WORK INSTRUCTION: Going line by line through the entries below, tally those that hold the string "label". Give only the total.
________________________________________
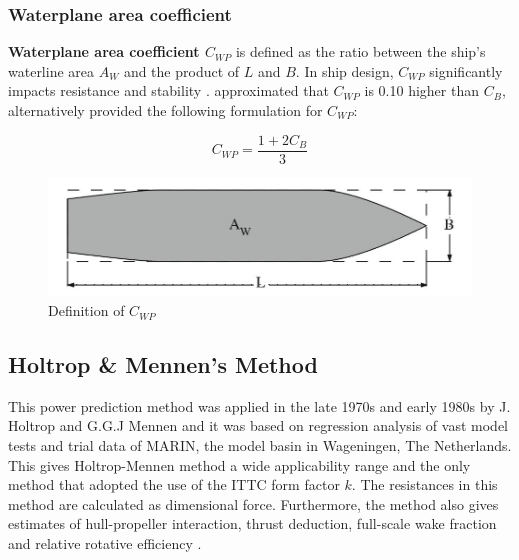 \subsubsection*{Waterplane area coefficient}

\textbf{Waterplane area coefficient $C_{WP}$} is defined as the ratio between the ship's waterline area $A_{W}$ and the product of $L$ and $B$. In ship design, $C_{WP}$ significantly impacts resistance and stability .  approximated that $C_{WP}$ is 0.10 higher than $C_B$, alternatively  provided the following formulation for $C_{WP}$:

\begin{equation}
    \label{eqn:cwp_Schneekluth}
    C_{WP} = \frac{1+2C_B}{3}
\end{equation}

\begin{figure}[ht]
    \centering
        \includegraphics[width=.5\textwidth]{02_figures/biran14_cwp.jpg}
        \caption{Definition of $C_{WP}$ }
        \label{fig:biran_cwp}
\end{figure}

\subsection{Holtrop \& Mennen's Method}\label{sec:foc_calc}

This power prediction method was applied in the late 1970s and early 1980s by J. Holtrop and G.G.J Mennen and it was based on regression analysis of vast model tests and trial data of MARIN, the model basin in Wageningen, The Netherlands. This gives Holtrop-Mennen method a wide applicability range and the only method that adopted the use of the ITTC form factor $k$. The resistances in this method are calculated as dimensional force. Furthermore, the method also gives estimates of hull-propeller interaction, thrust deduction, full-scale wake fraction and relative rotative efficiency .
________________________________________
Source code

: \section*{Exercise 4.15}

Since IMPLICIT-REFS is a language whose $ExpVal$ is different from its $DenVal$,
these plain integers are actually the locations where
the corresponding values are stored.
________________________________________
TASK RESPONSE: 3